For most small CTs (I'm thinking ones that are used for AC household current monitoring) if the burden is removed, the core is very likely to saturate and this means magnetization inductance falls down to tens or hundreds of nano henries. The knock on effect is that you might generate a few tens or maybe a hundred volts on the output.
So, is this an urban myth or can regular CTs used for monitoring household AC currents potentially produce thousands of volts when the burden is removed from the secondary?
Best Answer
I dug an odd toroidal transformer core out of my junkbox to do some quick sums. This one has an area 13x32 mm = 384mm2, and a mean diameter of 60mm, so 0.188m circumference. You could probably wind a transformer in the 80-100VA range on it. I have wound current transformers on similar cores.
If we use a peak flux Bmax of 1.8T at 50Hz, the max rate of change of flux is
\$2\pi f B_{max} \$ = 565T/s, which for an area of 384mm2 gives 217mV/turn peak, call it your round 200mV!
What will a single turn of current carrying wire drive the field to, if there is no secondary current flowing, i.e. no burden resistor?
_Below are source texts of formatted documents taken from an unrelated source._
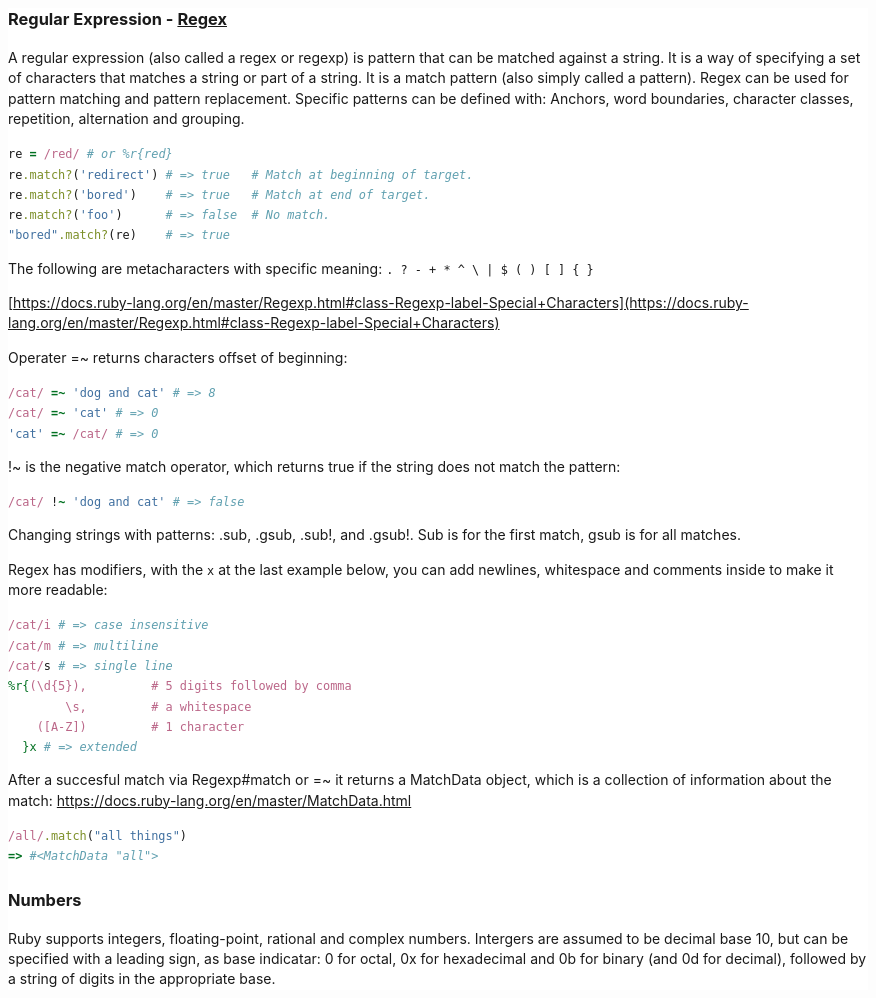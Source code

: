 ### Regular Expression - [Regex](https://docs.ruby-lang.org/en/master/Regexp.html)
A regular expression (also called a regex or regexp) is pattern that can be matched against a string. It is a way of specifying a set of characters that matches a string or part of a string. It is a match pattern (also simply called a pattern). Regex can be used for pattern matching and pattern replacement. Specific patterns can be defined with: Anchors, word boundaries, character classes, repetition, alternation and grouping.

```ruby
re = /red/ # or %r{red}
re.match?('redirect') # => true   # Match at beginning of target.
re.match?('bored')    # => true   # Match at end of target.
re.match?('foo')      # => false  # No match.
"bored".match?(re)    # => true  
```

The following are metacharacters with specific meaning: `. ? - + * ^ \ | $ ( ) [ ] { }`

[https://docs.ruby-lang.org/en/master/Regexp.html#class-Regexp-label-Special+Characters](https://docs.ruby-lang.org/en/master/Regexp.html#class-Regexp-label-Special+Characters)

Operater =~ returns characters offset of beginning:
```ruby
/cat/ =~ 'dog and cat' # => 8
/cat/ =~ 'cat' # => 0
'cat' =~ /cat/ # => 0
```

!~ is the negative match operator, which returns true if the string does not match the pattern:
```ruby
/cat/ !~ 'dog and cat' # => false
```
Changing strings with patterns: .sub, .gsub, .sub!, and .gsub!. Sub is for the first match, gsub is for all matches.

Regex has modifiers, with the `x` at the last example below, you can add newlines, whitespace and comments inside to make it more readable:
```ruby
/cat/i # => case insensitive
/cat/m # => multiline
/cat/s # => single line
%r{(\d{5}),         # 5 digits followed by comma
        \s,         # a whitespace
    ([A-Z])         # 1 character
  }x # => extended
```

After a succesful match via Regexp#match or =~ it returns a MatchData object, which is a collection of information about the match:
https://docs.ruby-lang.org/en/master/MatchData.html
```ruby
/all/.match("all things")
=> #<MatchData "all">
```

### Numbers
Ruby supports integers, floating-point, rational and complex numbers. Intergers are assumed to be decimal base 10, but can be specified with a leading sign, as base indicatar: 0 for octal, 0x for hexadecimal and 0b for binary (and 0d for decimal), followed by a string of digits in the appropriate base.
Pass a single turn through the core, and pass 1A through it. As the core has a circumference of 0.188m, that's an H field of 5.3A/m. That will create a flux in the core of B = \$\mu\$H = \$4\pi 10^{-7}\mu_rH\$ = \$6.7\mu T\$ per \$\mu_r\$ per amp.
What to use for the permeability of iron? 2k is a minimum for typical transformer irons, but current transformers tend to be wound with high \$\mu\$ types to improve the accuracy, so perhaps 5k is a more reasonable figure. That means a flux of 0.033T per amp.
To generate 200mV/turn, we need a peak B field of 1.8T, which needs 1.8/0.033 = 54 amps peak, or 38 amps rms.
My shower takes 40 amps rms. If I put the kettle, toaster and the oven on at the same time the water heater is on, that comes to more than 40 amps. I only have an 80A company fuse, so I do think before putting the kettle on if there's someone in the shower!
1kV with 5000 turns and 'domestic' current levels, no problem
What happens if more primary current flows? I initially thought 'the core saturates, so limits the voltage'. But no. The core saturates, which flattens the sinusoidal core flux waveform into a more trapeziodal shape, increasing the rate of change through the zero crossings, which increases the output voltage.